How to split S-parameters into two symmetric halves? For de-embedding.

I'm trying to characterize a WR90 waveguide-to-coaxial adapter thru the VNA by attaching it to an identical pair. So the coaxial ends of each adapter are connected to the VNA ports while the rectangular ends are connected against each other. Now I measured the full S-parameters for these symmetric pair, now my problem is how can I split this result to represent the S-parameter for each adapter? Anyone who have done this before?

S-parameters cannot be directly cascaded. You have to transfom it to T parameters that are cascadable. A procedure could be:

1. measure the S parameter of the fixture (Sfix) i.e. left and right halves connected toghether
2. transform to Sfix into T matrix Sfix ==> Tfix
3. we know that Tfix = Tleft*Tright
4. set Tleft = [T11 T12, T21 T22] and Tright = [T22 T21, T12 T11]
5. furthermore T21 = T12
6. from Tfix apply some math to calculate T11, T22 and T21
7. with DUT you will have Ttot = Tleft*Tdut*Tright
8. Tdut = Tleft^-1*Ttot*Tright^-1
9. transform back Tdut ==> Sdut

I hope can help

Thanks for the reply. I got a problem with the #4 though. So if I have a connected symmetric DUT such that Sleft = [S11 S12; S21 S22] and Sright = [S22 S21; S12 S11], does converting Sleft->Tleft=[T11 T12;T21 T22] make the Tright=[T22 T21; T12 T11]??

It's the S-parameters of my left and right component that should be mirrored, not the T-parameters right?

---------- Post added at 11:06 ---------- Previous post was at 09:34 ----------

Ok after some math manipulation, I derived that an [S11 S12; S21 S22] conversion to [T11 T12; T21 T22] would make its counterpart [S22 S21; S12 S11] into [T22 T21; T12 T11]^-1. It should be inversed. Now, I wonder if this is correct?

The argument is know in literature as S-parameter bisection.

There are different studies about that, google it or take a look at IEEE. The problem is about the possibility to find a single solution in closed form, that is not always guaranteed.

If you are an Agilent ADS user, there is an example at: **broken link removed**

The main issue with this techniques is that it works with simulated (no noise, perfect data) data, but if you use measurement data (that usually has some ripple and are not perfectly symmetrical) you can easily have glitches in the final results.

I hope it can help.

Mazz

Mazz said:

The argument is know in literature as S-parameter bisection.

...If you are an Agilent ADS user, there is an example at: **broken link removed**

Mazz

Click to expand...

Thanks for the mention, Mazz! Mmrobles, please contact us if you'd like a **broken link removed**.

Mazz said:

The argument is know in literature as S-parameter bisection.

There are different studies about that, google it or take a look at IEEE. The problem is about the possibility to find a single solution in closed form, that is not always guaranteed.

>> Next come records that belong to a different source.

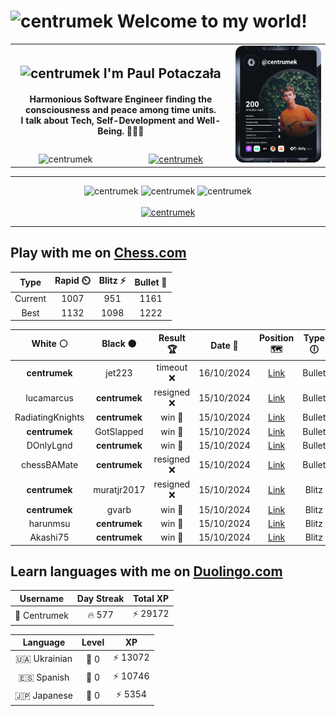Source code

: <h1>
  <img
    src="https://emojis.slackmojis.com/emojis/images/1531849430/4246/blob-sunglasses.gif"
    width="30"
    alt="centrumek"
  />
  Welcome to my world!
</h1>

<table>
  <tbody>
    <tr>
      <td align="center" width="70%" colspan="2">
        <h2>
          <img
            src="https://raw.githubusercontent.com/MartinHeinz/MartinHeinz/master/wave.gif"
            width="30px"
            alt="centrumek"
          />
          I'm Paul Potaczała
        </h2>
        <h4>
          Harmonious Software Engineer finding the consciousness and peace among time units.
          <br/>
          I talk about Tech, Self-Development and Well-Being. 🌿🧘🚀
        </h4>
      </td>
      <td width="30%" rowspan="2">
        <a href="https://app.daily.dev/centrumek">
          <img
            src="./devcard.svg"
            alt="centrumek"
          />
        </a>
      </td>
    </tr>
    <tr align="center">
      <td>
        <img
          src="https://komarev.com/ghpvc/?username=centrumek&label=visitors&color=0e75b6&style=flat"
          alt="centrumek"
        >
      </td>
      <td>
        <a href="https://stackoverflow.com/users/14496012/centrumek">
          <img
            src="https://stackoverflow.com/users/flair/14496012.png?theme=dark"
            alt="centrumek"
          >
        </a>
      </td>
    </tr>
  </tbody>
</table>

---
<div align="center">
  <img 
    src="https://github-readme-stats.vercel.app/api?username=centrumek&show_icons=true&count_private=true&theme=dark&hide_border=true&hide=issues,contribs&bg_color=00000000"
    alt="centrumek"
  />
  <img
    src="https://github-readme-stats.vercel.app/api/top-langs/?username=centrumek&layout=compact&hide_border=true&theme=dark&bg_color=00000000&langs_count=6&exclude_repo=air-statistic-app"
    alt="centrumek"
  />
  <img 
    src="https://github-readme-streak-stats.herokuapp.com?user=centrumek&theme=dark&hide_border=true&background=FFFFFF00"
    alt="centrumek"
  />
  <br/>
  <br/>
  <a href="https://www.buymeacoffee.com/centrumek">
    <img
      src="https://cdn.buymeacoffee.com/buttons/v2/default-orange.png"
      height="50"
      width="210"
      alt="centrumek"
    />
  </a>
</div>

---

## Play with me on [Chess.com](https://www.chess.com/member/centrumek)

<div align="center">
<!--START_SECTION:chessStats-->
<!-- Automatically generated with https://github.com/Balastrong/chess-stats-action -->

| Type | Rapid ⏲️ | Blitz ⚡ | Bullet 🔫 |
|:---:|:---:|:---:|:---:|
| Current | 1007 | 951 | 1161 |
| Best | 1132 | 1098 | 1222 |

| White ⚪ | Black ⚫ | Result 🏆 | Date 📅 | Position 🗺️ | Type 🕕 |
|:---:|:---:|:---:|:---:|:---:|:---:|
| **centrumek** | jet223 | timeout ❌ | 16/10/2024 | <a href="http://www.ee.unb.ca/cgi-bin/tervo/fen.pl?select=8/5R2/2p1k3/8/4rp2/6pK/6P1/3B4 w - -">Link</a> | Bullet |
| lucamarcus | **centrumek** | resigned ❌ | 15/10/2024 | <a href="http://www.ee.unb.ca/cgi-bin/tervo/fen.pl?select=2k4R/B7/4p3/1p1b4/4pP2/4P3/PPP5/3K4 b - -">Link</a> | Bullet |
| RadiatingKnights | **centrumek** | win 🥇 | 15/10/2024 | <a href="http://www.ee.unb.ca/cgi-bin/tervo/fen.pl?select=2k4r/pp1N2p1/2p1p3/5p2/3P2p1/2P5/PP3PPq/R2Q1RK1 w - -">Link</a> | Bullet |
| **centrumek** | GotSlapped | win 🥇 | 15/10/2024 | <a href="http://www.ee.unb.ca/cgi-bin/tervo/fen.pl?select=1rR5/1P2pk1p/3rp1p1/pB2R3/6P1/1K3P2/7P/8 b - -">Link</a> | Bullet |
| DOnlyLgnd | **centrumek** | win 🥇 | 15/10/2024 | <a href="http://www.ee.unb.ca/cgi-bin/tervo/fen.pl?select=2R5/6kp/1n4p1/3p1p2/7r/8/3r1PK1/8 w - -">Link</a> | Bullet |
| chessBAMate | **centrumek** | resigned ❌ | 15/10/2024 | <a href="http://www.ee.unb.ca/cgi-bin/tervo/fen.pl?select=r3k3/p2n4/Q1p1p3/3pPp2/Pp1P1Bp1/1NP5/1P6/R3K2N b Qq -">Link</a> | Bullet |
| **centrumek** | muratjr2017 | resigned ❌ | 15/10/2024 | <a href="http://www.ee.unb.ca/cgi-bin/tervo/fen.pl?select=8/1p6/1kp5/r6p/6pP/6K1/8/8 b - -">Link</a> | Blitz |
| **centrumek** | gvarb | win 🥇 | 15/10/2024 | <a href="http://www.ee.unb.ca/cgi-bin/tervo/fen.pl?select=3rk2r/pp3pp1/2p1p2p/Q1P1P1n1/2PP2P1/5N2/P5K1/R1R5 b k -">Link</a> | Blitz |
| harunmsu | **centrumek** | win 🥇 | 15/10/2024 | <a href="http://www.ee.unb.ca/cgi-bin/tervo/fen.pl?select=3r1Bk1/5p1p/bq2p3/p2pP2p/Pp2n3/1B4P1/1PP3PP/R3R2K b - -">Link</a> | Blitz |
| Akashi75 | **centrumek** | win 🥇 | 15/10/2024 | <a href="http://www.ee.unb.ca/cgi-bin/tervo/fen.pl?select=8/6k1/3p2P1/4bP2/1p2P3/pB3K2/P7/8 w - -">Link</a> | Blitz |

<!--END_SECTION:chessStats-->
</div>

## Learn languages with me on [Duolingo.com](https://www.duolingo.com/profile/Centrumek)

<div align="center">
<!--START_SECTION:duolingoStats-->
<!-- Automatically generated with https://github.com/centrumek/duolingo-readme-stats-->

| Username | Day Streak | Total XP |
|:---:|:---:|:---:|
| 👤 Centrumek | 🔥 577 | ⚡ 29172 |

| Language | Level | XP |
|:---:|:---:|:---:|
| 🇺🇦 Ukrainian | 👑 0 | ⚡ 13072 |
| 🇪🇸 Spanish | 👑 0 | ⚡ 10746 |
| 🇯🇵 Japanese | 👑 0 | ⚡ 5354 |

<!--END_SECTION:duolingoStats-->
</div>
<!--
**centrumek/centrumek** is a ✨ _special_ ✨ repository because its `README.md` (this file) appears on your GitHub profile.

Here are some ideas to get you started:

- 🔭 I’m currently working on ...
- 🌱 I’m currently learning ...
- 👯 I’m looking to collaborate on ...
- 🤔 I’m looking for help with ...
- 💬 Ask me about ...
- 📫 How to reach me: ...
- 😄 Pronouns: ...
- ⚡ Fun fact: ...
-->
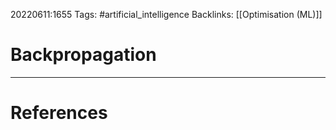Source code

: 20220611:1655
Tags: #artificial_intelligence 
Backlinks: [[Optimisation (ML)]]
# Backpropagation




---
# References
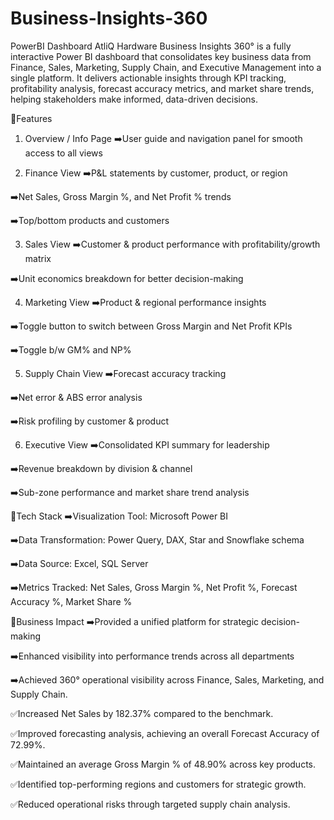 # Business-Insights-360

PowerBI Dashboard AtliQ Hardware
Business Insights 360° is a fully interactive Power BI dashboard that consolidates key business data from Finance, Sales, Marketing, Supply Chain, and Executive Management into a single platform. It delivers actionable insights through KPI tracking, profitability analysis, forecast accuracy metrics, and market share trends, helping stakeholders make informed, data-driven decisions.

🔷Features
1. Overview / Info Page
➡️User guide and navigation panel for smooth access to all views

2. Finance View
➡️P&L statements by customer, product, or region

➡️Net Sales, Gross Margin %, and Net Profit % trends

➡️Top/bottom products and customers

3. Sales View
➡️Customer & product performance with profitability/growth matrix

➡️Unit economics breakdown for better decision-making

4. Marketing View
➡️Product & regional performance insights

➡️Toggle button to switch between Gross Margin and Net Profit KPIs

➡️Toggle b/w GM% and NP%

5. Supply Chain View
➡️Forecast accuracy tracking

➡️Net error & ABS error analysis

➡️Risk profiling by customer & product

6. Executive View
➡️Consolidated KPI summary for leadership

➡️Revenue breakdown by division & channel

➡️Sub-zone performance and market share trend analysis

🔷Tech Stack
➡️Visualization Tool: Microsoft Power BI

➡️Data Transformation: Power Query, DAX, Star and Snowflake schema

➡️Data Source: Excel, SQL Server

➡️Metrics Tracked: Net Sales, Gross Margin %, Net Profit %, Forecast Accuracy %, Market Share %

🔷Business Impact
➡️Provided a unified platform for strategic decision-making

➡️Enhanced visibility into performance trends across all departments

➡️Achieved 360° operational visibility across Finance, Sales, Marketing, and Supply Chain.

✅Increased Net Sales by 182.37% compared to the benchmark.

✅Improved forecasting analysis, achieving an overall Forecast Accuracy of 72.99%.

✅Maintained an average Gross Margin % of 48.90% across key products.

✅Identified top-performing regions and customers for strategic growth.

✅Reduced operational risks through targeted supply chain analysis.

If you are an Agilent ADS user, there is an example at: **broken link removed**

The main issue with this techniques is that it works with simulated (no noise, perfect data) data, but if you use measurement data (that usually has some ripple and are not perfectly symmetrical) you can easily have glitches in the final results.

I hope it can help.

Mazz

Click to expand...

Thanks a lot for this. I'm trying to look for it at Google for days and I can't find the right keyword. So it's called "S-parameter bisection". I'm not an ADS user, but I'm trying to read the literature. I thought it was just a straightforward mathematical calculation, but seems like it is not. My measurements are real s2p files from a VNA, so I dunno if it can be split accurately?